Don’t misconstrue me: I’m not saying you should stop using Exact Match keywords. Those that convert will typically outperform their Broad counterparts; the same goes for Phrase. The issue with Exact is that you are limited by impressions. For a lot of people, this can become a problem.

If you’ve got a tiny account, then you can live quite happily on Exact Match and manual bidding alone. Rule of thumb for me is less than $1,000 spend a month or 10-20 conversions at most. You may find small accounts spending a few thousand a month can live on Exact, too. But typically, they start to see restrictions in the volume.

If you need more volume, this is where you have to start leaning on Broad. And this is where the Broad + Smart Bidding pairing gives flexibility in the form of cherry-picking that additional volume.

How to forecast Google Ads growth

I want to leave you with some context around why forecasting is a fool’s errand, so you can explain it to your clients or your boss.

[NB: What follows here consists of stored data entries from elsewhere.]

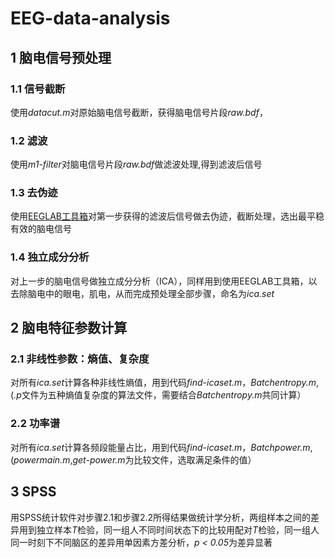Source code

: # EEG-data-analysis

## 1 脑电信号预处理

### 1.1 信号截断

使用*datacut.m*对原始脑电信号截断，获得脑电信号片段*raw.bdf*，

### 1.2 滤波

使用*m1-filter*对脑电信号片段*raw.bdf*做滤波处理,得到滤波后信号

### 1.3 去伪迹

使用[EEGLAB工具箱](https://sccn.ucsd.edu/eeglab/index.php)对第一步获得的滤波后信号做去伪迹，截断处理，选出最平稳有效的脑电信号

### 1.4 独立成分分析

对上一步的脑电信号做独立成分分析（ICA），同样用到使用EEGLAB工具箱，以去除脑电中的眼电，肌电，从而完成预处理全部步骤，命名为*ica.set*

## 2 脑电特征参数计算

### 2.1 非线性参数：熵值、复杂度

对所有*ica.set*计算各种非线性熵值，用到代码*find-icaset.m*，*Batchentropy.m*,(*.p*文件为五种熵值复杂度的算法文件，需要结合*Batchentropy.m*共同计算）

### 2.2 功率谱

对所有*ica.set*计算各频段能量占比，用到代码*find-icaset.m*，*Batchpower.m*,(*powermain.m*,*get-power.m*为比较文件，选取满足条件的值）

## 3 SPSS

用SPSS统计软件对步骤2.1和步骤2.2所得结果做统计学分析，两组样本之间的差异用到独立样本*T*检验，同一组人不同时间状态下的比较用配对*T*检验，同一组人同一时刻下不同脑区的差异用单因素方差分析，*p < 0.05*为差异显著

Can we do it? Of course we can. But we simply cannot second guess how a budget or bid increase will impact impression share, or how we fare in the auction. This all goes out the window if impressions drop as well as that makes things more competitive e.g. fewer people looking, supply and demand, or if a new competitor turns up. All of these put more pressure on the auction.

Projections are very difficult, indeed. Predicting the future is impossible. Just look at the financial markets. The professionals get it wrong for a living and they get paid to do it. So when your client and your boss ask you for projections, the safest thing to do is to exaggerate the cost impact.

By that I mean assume that your cost per click is going to go up by factor of two for every increment in the auction. If you’re at 50% impression share and you want to get 10% more increment, project the CPCs for that increment at +20%.

To make the maths really simple, let’s say you’re currently getting 1,000 impressions a week and 10% over that is 100 more impressions. You might get two conversions, and your CPC might be $5. Don’t assume it stays $5; assume it will go to $6. That sort of approach—a scaling exponential scale of cost to take part in the auction to gain those impressions—has served me well for many, many years.

At the end of the day, you want to either deliver what you promised, or under-promise and over-deliver. You might scare some people off from spending more money, but it’s better to play it safe.

That’s particularly true if it’s not your money.